__Your goal__. If a line in the material below holds the string "magit", tally it, then give the tally alone.

__Source material__.

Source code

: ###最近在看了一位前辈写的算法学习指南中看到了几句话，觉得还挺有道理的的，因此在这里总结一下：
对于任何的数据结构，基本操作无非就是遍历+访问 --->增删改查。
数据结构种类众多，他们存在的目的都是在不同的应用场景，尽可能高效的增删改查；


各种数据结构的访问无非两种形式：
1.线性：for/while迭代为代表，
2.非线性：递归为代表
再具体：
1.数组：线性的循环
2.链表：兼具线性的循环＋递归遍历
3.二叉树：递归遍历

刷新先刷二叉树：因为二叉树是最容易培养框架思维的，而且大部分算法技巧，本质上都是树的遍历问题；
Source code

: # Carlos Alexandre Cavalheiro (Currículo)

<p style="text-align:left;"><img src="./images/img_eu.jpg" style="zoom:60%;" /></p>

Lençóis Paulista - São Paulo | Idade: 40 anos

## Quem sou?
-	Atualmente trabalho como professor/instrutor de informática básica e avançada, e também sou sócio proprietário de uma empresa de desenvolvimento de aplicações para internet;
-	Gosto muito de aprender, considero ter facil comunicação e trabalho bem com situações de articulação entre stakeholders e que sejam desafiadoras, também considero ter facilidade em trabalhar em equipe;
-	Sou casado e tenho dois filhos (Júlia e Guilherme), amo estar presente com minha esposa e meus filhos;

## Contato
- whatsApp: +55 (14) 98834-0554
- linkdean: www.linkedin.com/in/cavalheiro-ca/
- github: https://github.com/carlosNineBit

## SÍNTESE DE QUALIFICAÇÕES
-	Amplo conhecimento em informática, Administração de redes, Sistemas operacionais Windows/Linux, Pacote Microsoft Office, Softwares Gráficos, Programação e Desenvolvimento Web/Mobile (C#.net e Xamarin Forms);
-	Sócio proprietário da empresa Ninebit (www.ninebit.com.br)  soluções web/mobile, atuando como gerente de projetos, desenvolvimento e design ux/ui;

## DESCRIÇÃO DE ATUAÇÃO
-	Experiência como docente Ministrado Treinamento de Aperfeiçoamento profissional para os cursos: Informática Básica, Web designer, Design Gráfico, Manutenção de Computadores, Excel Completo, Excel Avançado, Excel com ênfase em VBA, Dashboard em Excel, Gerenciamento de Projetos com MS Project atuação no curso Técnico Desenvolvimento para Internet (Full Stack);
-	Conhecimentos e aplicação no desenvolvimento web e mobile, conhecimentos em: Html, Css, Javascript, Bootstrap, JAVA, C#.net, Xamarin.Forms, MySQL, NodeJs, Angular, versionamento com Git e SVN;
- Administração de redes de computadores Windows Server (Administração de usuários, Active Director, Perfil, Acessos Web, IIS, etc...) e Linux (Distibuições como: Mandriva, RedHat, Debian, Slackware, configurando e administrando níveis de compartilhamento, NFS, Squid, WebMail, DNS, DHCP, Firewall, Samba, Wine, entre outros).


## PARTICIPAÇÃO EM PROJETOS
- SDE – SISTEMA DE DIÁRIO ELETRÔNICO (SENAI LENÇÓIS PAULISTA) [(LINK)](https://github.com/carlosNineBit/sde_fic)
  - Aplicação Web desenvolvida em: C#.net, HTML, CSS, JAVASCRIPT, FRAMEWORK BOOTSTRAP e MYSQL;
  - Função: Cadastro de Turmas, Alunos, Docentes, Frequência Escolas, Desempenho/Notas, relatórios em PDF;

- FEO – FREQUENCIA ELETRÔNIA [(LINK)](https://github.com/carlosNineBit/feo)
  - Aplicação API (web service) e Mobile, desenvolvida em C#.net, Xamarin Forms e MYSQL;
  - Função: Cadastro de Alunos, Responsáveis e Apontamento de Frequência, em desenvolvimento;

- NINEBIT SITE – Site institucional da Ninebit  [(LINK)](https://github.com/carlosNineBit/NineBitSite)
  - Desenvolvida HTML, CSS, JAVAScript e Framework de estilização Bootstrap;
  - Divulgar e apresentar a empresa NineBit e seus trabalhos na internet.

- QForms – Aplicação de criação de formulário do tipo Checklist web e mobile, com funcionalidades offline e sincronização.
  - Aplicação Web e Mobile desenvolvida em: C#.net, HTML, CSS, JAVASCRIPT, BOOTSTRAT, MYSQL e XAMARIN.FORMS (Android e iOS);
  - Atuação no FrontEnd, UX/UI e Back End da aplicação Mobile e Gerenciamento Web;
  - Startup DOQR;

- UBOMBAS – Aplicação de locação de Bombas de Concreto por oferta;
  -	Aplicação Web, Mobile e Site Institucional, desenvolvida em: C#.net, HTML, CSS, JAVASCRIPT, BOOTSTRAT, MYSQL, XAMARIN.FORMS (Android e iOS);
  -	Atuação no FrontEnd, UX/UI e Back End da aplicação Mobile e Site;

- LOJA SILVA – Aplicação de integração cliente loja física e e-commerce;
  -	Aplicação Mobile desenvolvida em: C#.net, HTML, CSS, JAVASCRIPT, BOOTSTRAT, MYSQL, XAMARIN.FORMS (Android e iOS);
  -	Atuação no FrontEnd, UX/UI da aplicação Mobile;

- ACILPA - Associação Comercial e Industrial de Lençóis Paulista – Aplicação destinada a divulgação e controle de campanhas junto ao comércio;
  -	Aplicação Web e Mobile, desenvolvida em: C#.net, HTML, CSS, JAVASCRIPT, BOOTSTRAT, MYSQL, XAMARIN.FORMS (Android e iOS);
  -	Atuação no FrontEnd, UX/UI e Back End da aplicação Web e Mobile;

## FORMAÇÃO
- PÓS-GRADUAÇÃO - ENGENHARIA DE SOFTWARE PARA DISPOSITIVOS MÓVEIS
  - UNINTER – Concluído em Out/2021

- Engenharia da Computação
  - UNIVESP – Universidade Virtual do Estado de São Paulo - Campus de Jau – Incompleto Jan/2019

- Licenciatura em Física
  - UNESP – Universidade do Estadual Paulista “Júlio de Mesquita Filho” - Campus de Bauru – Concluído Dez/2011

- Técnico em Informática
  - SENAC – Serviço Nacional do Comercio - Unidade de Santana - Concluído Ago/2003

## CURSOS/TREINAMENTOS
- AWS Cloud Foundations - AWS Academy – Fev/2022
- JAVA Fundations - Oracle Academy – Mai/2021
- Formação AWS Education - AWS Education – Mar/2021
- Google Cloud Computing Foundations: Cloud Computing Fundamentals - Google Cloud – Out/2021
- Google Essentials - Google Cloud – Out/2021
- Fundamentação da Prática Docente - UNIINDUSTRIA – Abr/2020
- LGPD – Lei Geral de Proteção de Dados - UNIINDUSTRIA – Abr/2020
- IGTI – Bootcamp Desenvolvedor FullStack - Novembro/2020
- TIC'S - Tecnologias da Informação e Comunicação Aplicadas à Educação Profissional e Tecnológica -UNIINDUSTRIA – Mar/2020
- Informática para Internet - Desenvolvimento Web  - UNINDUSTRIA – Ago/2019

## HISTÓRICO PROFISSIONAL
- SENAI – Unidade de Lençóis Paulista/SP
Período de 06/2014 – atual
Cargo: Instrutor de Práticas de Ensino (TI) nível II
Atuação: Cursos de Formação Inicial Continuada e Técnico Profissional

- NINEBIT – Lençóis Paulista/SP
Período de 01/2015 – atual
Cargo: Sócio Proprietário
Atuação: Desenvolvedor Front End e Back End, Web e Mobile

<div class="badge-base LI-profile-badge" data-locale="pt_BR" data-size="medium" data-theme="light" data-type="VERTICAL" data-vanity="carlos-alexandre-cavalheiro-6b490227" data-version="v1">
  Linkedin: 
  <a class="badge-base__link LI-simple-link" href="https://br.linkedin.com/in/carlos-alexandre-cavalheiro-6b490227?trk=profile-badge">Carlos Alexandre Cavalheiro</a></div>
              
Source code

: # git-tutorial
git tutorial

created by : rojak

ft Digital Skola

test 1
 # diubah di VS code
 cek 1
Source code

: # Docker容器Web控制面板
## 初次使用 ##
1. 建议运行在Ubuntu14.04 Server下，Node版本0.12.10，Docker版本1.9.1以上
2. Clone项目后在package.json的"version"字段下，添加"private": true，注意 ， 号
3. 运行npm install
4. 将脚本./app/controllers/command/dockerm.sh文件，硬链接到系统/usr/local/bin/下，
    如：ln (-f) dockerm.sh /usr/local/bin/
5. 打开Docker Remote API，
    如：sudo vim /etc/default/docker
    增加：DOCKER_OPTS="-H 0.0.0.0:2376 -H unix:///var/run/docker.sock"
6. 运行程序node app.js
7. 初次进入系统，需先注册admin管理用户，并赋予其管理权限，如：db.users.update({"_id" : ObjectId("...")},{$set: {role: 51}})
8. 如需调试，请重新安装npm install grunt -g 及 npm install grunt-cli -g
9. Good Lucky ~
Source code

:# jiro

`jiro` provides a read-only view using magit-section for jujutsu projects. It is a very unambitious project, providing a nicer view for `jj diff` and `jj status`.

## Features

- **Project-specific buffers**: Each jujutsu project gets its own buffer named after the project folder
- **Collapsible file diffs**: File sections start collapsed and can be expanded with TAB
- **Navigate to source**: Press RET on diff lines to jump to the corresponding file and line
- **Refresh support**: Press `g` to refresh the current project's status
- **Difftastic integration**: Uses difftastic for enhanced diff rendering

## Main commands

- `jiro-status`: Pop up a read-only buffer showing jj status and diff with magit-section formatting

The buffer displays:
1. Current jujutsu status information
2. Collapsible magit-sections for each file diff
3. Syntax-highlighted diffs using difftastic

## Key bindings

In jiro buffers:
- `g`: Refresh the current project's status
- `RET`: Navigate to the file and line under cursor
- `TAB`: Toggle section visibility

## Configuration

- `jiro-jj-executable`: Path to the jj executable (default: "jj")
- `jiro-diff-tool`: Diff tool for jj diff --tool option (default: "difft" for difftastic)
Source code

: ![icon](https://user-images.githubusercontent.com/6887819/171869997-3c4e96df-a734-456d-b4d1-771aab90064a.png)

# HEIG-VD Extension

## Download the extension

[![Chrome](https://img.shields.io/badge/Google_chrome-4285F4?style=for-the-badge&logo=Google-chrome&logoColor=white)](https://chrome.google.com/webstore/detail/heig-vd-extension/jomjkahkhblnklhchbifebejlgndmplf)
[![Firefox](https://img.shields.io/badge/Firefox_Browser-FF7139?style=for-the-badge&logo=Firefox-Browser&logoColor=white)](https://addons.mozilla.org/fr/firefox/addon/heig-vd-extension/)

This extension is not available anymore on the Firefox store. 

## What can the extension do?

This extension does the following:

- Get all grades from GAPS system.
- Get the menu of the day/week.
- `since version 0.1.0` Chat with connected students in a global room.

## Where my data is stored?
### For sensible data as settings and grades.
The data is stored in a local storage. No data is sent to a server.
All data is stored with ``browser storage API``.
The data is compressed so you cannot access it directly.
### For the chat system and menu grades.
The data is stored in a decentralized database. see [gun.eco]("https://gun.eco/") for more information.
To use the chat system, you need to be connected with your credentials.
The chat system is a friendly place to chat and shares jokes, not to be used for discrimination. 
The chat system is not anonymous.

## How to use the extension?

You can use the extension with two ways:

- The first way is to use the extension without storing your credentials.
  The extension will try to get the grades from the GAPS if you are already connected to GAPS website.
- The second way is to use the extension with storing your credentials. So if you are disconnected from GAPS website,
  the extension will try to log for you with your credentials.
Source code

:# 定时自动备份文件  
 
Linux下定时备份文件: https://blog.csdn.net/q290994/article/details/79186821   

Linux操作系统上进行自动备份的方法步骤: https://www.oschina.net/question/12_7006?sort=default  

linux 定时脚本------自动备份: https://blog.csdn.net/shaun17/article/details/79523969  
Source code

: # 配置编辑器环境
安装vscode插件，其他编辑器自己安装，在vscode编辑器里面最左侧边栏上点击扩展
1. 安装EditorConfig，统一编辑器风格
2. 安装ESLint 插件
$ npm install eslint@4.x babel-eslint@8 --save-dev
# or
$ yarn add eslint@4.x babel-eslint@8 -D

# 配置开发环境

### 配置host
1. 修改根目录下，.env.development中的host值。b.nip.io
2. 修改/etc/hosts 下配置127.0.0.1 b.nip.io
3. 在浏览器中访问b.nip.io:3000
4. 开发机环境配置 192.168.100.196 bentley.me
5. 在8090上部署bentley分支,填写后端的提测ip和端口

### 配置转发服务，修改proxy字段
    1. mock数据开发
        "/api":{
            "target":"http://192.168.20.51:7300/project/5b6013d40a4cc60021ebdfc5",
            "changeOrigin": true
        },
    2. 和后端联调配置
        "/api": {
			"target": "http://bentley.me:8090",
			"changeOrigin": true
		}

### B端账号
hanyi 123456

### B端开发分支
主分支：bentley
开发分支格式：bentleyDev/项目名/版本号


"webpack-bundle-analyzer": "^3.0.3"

__Response area__. 3